▶ **Goal of the exercise**
Return all lines from the entries below in which the word "Etherscan" is present.

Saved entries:
%%

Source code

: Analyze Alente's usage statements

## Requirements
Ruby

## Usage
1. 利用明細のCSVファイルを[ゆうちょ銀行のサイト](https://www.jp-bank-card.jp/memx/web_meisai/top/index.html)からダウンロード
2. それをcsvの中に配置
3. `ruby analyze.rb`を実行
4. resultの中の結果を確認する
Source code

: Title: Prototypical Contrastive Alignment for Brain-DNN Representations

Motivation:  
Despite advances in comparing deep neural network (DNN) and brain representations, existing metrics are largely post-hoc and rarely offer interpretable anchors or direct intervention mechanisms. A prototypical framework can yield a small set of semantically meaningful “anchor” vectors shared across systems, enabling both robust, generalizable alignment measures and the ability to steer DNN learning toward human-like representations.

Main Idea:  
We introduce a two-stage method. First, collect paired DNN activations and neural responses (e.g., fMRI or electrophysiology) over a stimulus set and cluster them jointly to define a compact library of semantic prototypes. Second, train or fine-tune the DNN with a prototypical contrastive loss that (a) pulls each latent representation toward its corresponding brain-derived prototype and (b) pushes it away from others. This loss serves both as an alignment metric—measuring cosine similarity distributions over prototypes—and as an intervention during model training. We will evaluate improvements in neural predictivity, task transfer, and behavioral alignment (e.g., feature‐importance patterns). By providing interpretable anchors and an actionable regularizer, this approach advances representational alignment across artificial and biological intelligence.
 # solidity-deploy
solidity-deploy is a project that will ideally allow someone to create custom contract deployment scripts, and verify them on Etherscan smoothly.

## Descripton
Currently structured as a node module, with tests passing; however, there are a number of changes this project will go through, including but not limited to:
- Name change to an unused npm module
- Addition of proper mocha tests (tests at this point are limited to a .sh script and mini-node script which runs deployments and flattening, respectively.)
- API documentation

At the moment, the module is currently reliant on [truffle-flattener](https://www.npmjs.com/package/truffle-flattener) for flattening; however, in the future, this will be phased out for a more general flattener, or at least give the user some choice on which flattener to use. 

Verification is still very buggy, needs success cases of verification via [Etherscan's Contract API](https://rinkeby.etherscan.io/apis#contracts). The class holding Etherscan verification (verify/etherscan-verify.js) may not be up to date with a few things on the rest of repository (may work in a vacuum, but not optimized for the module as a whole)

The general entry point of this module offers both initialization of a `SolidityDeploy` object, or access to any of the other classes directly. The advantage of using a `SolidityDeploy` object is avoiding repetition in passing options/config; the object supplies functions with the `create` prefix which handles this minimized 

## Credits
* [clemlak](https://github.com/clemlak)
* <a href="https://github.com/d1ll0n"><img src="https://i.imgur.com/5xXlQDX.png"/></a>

%%

▶ **Expected output**
solidity-deploy is a project that will ideally allow someone to create custom contract deployment scripts, and verify them on Etherscan smoothly.
Verification is still very buggy, needs success cases of verification via [Etherscan's Contract API](https://rinkeby.etherscan.io/apis#contracts). The class holding Etherscan verification (verify/etherscan-verify.js) may not be up to date with a few things on the rest of repository (may work in a vacuum, but not optimized for the module as a whole)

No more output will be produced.